Out of a survey of 2,243 enterprise workers, most displayed concerns that BYOD would “transform IT from helpful business partner into an Orwellian Big Brother keeping round-the-clock tabs on all device activity”, Fiberlink said in its blog.
Tracking software and mobile device management clients are centerpieces of security strategies around BYOD, but a full 82% of workers said that they see the ability to be tracked as an invasion of their privacy, and three-quarters said that as a result, they would not let an employer install tracking software on their device in exchange for access to corporate resources. Also, 82% said that employers tracking the websites that they browse is either 'of concern' or 'extreme concern' to them. Overall, only 15% said that they aren’t concerned at all about tracking software.
Meanwhile, 86% are concerned to very concerned that employers could delete personal pictures, email profiles and music--whether founded fears or not, it's another example of the Big Brother fears that BYOD security and tracking software seems to engender.

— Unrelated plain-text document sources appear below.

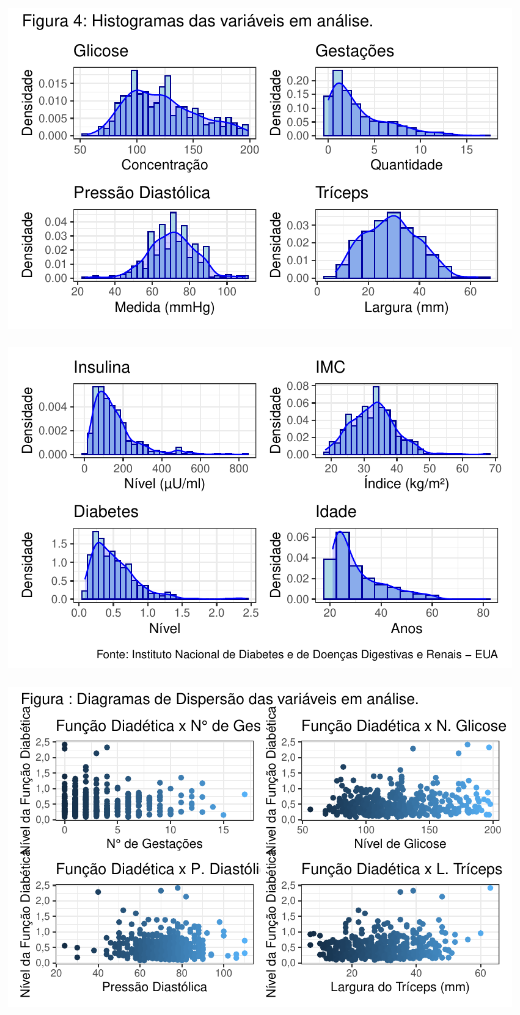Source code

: \documentclass[
  letterpaper,
  DIV=11,
  numbers=noendperiod]{scrartcl}
\begin{document}
\includegraphics{relatorio_lab1_files/figure-pdf/unnamed-chunk-10-1.pdf}

\includegraphics{relatorio_lab1_files/figure-pdf/unnamed-chunk-10-2.pdf}

\includegraphics{relatorio_lab1_files/figure-pdf/unnamed-chunk-11-1.pdf}
\end{document}
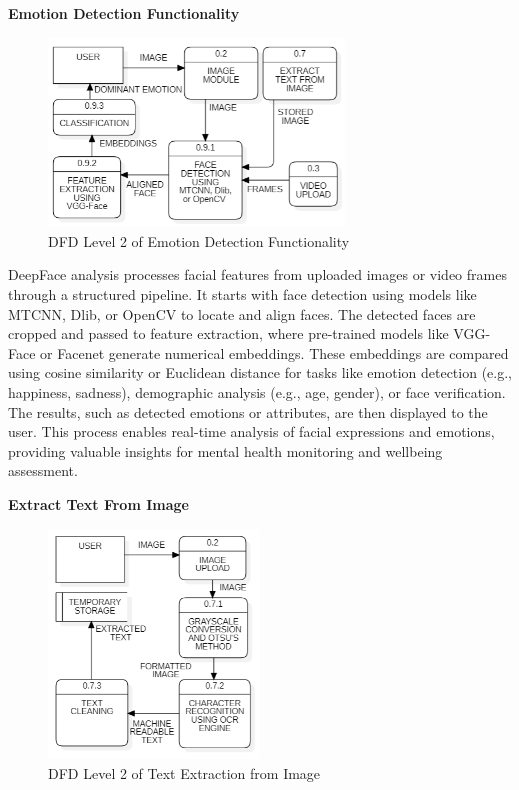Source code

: \vspace{2em}

\noindent
\textbf{Emotion Detection Functionality}

\begin{figure}[h!]  
    \centering
    \includegraphics[width=0.7\textwidth]{Images/DFD L2 EMOTION.png}  
    \caption*{DFD Level 2 of Emotion Detection Functionality}
    \label{dfdl14456}  %
\end{figure}

\noindent
DeepFace analysis processes facial features from uploaded images or video frames through a structured pipeline. It starts with face detection using models like MTCNN, Dlib, or OpenCV to locate and align faces. The detected faces are cropped and passed to feature extraction, where pre-trained models like VGG-Face or Facenet generate numerical embeddings. These embeddings are compared using cosine similarity or Euclidean distance for tasks like emotion detection (e.g., happiness, sadness), demographic analysis (e.g., age, gender), or face verification. The results, such as detected emotions or attributes, are then displayed to the user. This process enables real-time analysis of facial expressions and emotions, providing valuable insights for mental health monitoring and wellbeing assessment.

\pagebreak

\noindent
\textbf{Extract Text From Image}

\begin{figure}[h!]  
    \centering
    \includegraphics[width=0.5\textwidth]{Images/DFD L2 TEXT EXTRACT.png}  
    \caption*{DFD Level 2 of Text Extraction from Image}
    \label{dfdl13456}  %
\end{figure}

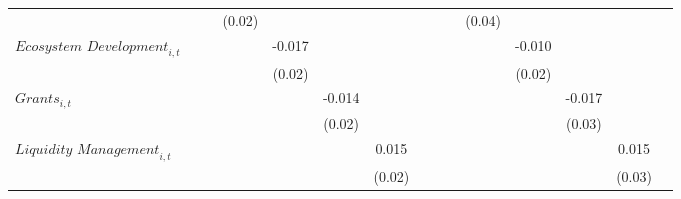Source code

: {\begin{tabular}{l*{14}{c}}
                    &                     &                     &      (0.02)         &                     &                     &                     &                     &                     &                     &      (0.04)         &                     &                     &                     &                     \\
$\textit{Ecosystem Development}_{i,t}$&                     &                     &                     &      -0.017         &                     &                     &                     &                     &                     &                     &      -0.010         &                     &                     &                     \\
                    &                     &                     &                     &      (0.02)         &                     &                     &                     &                     &                     &                     &      (0.02)         &                     &                     &                     \\
$\textit{Grants}_{i,t}$&                     &                     &                     &                     &      -0.014         &                     &                     &                     &                     &                     &                     &      -0.017         &                     &                     \\
                    &                     &                     &                     &                     &      (0.02)         &                     &                     &                     &                     &                     &                     &      (0.03)         &                     &                     \\
$\textit{Liquidity Management}_{i,t}$&                     &                     &                     &                     &                     &       0.015         &                     &                     &                     &                     &                     &                     &       0.015         &                     \\
                    &                     &                     &                     &                     &                     &      (0.02)         &                     &                     &                     &                     &                     &                     &      (0.03)         &                     \\

\end{tabular}}
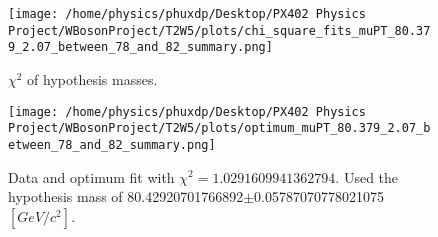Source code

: \documentclass[12pt]{article}
\begin{document}
       \begin{figure}[tb]
		\centering
		\texttt{[image: /home/physics/phuxdp/Desktop/PX402 Physics Project/WBosonProject/T2W5/plots/chi\_square\_fits\_muPT\_80.379\_2.07\_between\_78\_and\_82\_summary.png]}
		\caption{\small $\chi^2$ of hypothesis masses. }
		\label{fig: fig_chi_square}
	\end{figure}

    \begin{figure}[tb]
		\centering
		\texttt{[image: /home/physics/phuxdp/Desktop/PX402 Physics Project/WBosonProject/T2W5/plots/optimum\_muPT\_80.379\_2.07\_between\_78\_and\_82\_summary.png]}
		\caption{\small Data and optimum fit with $\chi^2 = 1.0291609941362794$. Used the hypothesis mass of 80.42920701766892$\pm$0.05787070778021075 $[GeV/c^{2}]$. }
		\label{fig: fig_optim_parms}
	\end{figure}
    
\end{document}
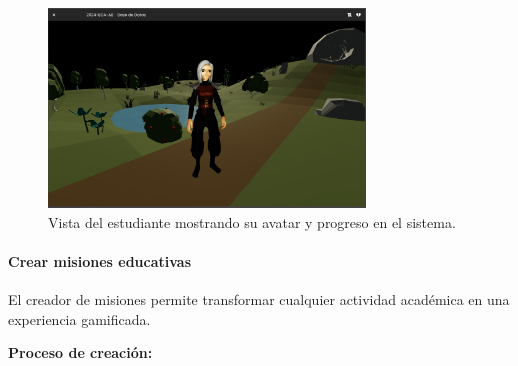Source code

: \begin{figure}[H]
	\centering
	\includegraphics[width=0.75\textwidth]{images/pagina_web_vista-alumno.png}
	\caption{Vista del estudiante mostrando su avatar y progreso en el sistema.}
	\label{fig:manual-vista-alumno}
\end{figure}

\paragraph{Crear misiones educativas}

El creador de misiones permite transformar cualquier actividad académica en una experiencia gamificada.

\textbf{Proceso de creación:}

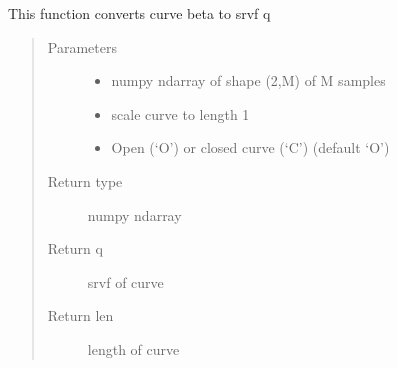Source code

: \documentclass[letterpaper,10pt,english]{sphinxmanual}
\begin{document}

\begin{fulllineitems}
\label{\detokenize{curve_functions:curve_functions.curve_to_q}}
This function converts curve beta to srvf q
\begin{quote}\begin{description}
\item[{Parameters}] \leavevmode\begin{itemize}
\item {} 
 \textendash{} numpy ndarray of shape (2,M) of M samples

\item {} 
 \textendash{} scale curve to length 1

\item {} 
 \textendash{} Open (‘O’) or closed curve (‘C’) (default ‘O’)

\end{itemize}

\item[{Return type}] \leavevmode
numpy ndarray

\item[{Return q}] \leavevmode
srvf of curve

\item[{Return len}] \leavevmode
length of curve

\end{description}\end{quote}

\end{fulllineitems}

\end{document}
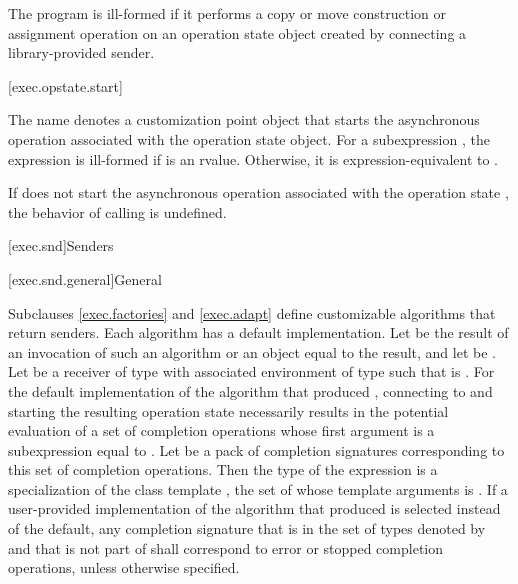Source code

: \pnum
The program is ill-formed
if it performs a copy or move construction or assignment operation on
an operation state object created by connecting a library-provided sender.

[exec.opstate.start]{}

\pnum
The name  denotes a customization point object
that starts
the asynchronous operation associated with the operation state object.
For a subexpression ,
the expression  is ill-formed
if  is an rvalue.
Otherwise, it is expression-equivalent to
.

\pnum
If  does not start
the asynchronous operation associated with the operation state ,
the behavior of calling  is undefined.

[exec.snd]{Senders}

[exec.snd.general]{General}

\pnum
Subclauses \ref{exec.factories} and \ref{exec.adapt} define
customizable algorithms that return senders.
Each algorithm has a default implementation.
Let  be the result of an invocation of such an algorithm or
an object equal to the result, and
let  be .
Let  be a receiver of type 
with associated environment  of type 
such that  is .
For the default implementation of the algorithm that produced ,
connecting  to  and
starting the resulting operation state
necessarily results in the potential evaluation of
a set of completion operations
whose first argument is a subexpression equal to .
Let  be a pack of completion signatures corresponding to
this set of completion operations.
Then the type of the expression  is
a specialization of
the class template ,
the set of whose template arguments is .
If a user-provided implementation of the algorithm
that produced  is selected instead of the default,
any completion signature
that is in the set of types
denoted by  and
that is not part of  shall correspond to
error or stopped completion operations,
unless otherwise specified.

“We took it upon ourselves to do a bit of detective work on the topic to test our hypothesis on the privacy breaching backlash of BYOD,” said researchers. “Lo and behold, the survey results were on par with expectations—the overwhelming majority concerned about moderation of on-device activity and the privacy of data contained thereon.”
The global BYOD and enterprise mobility market is expected to grow from $67.21 billion in 2011 to $181.39 billion by 2017, according to Markets & Markets, at an estimated CAGR of 15.17% from 2012 to 2017.
North America commanded the largest share, with 36.10% of the overall managed market in 2011 at $24.26 billion; and is expected to reach $58.60 billion by 2017, at a CAGR of 12.9% from 2012 to 2017.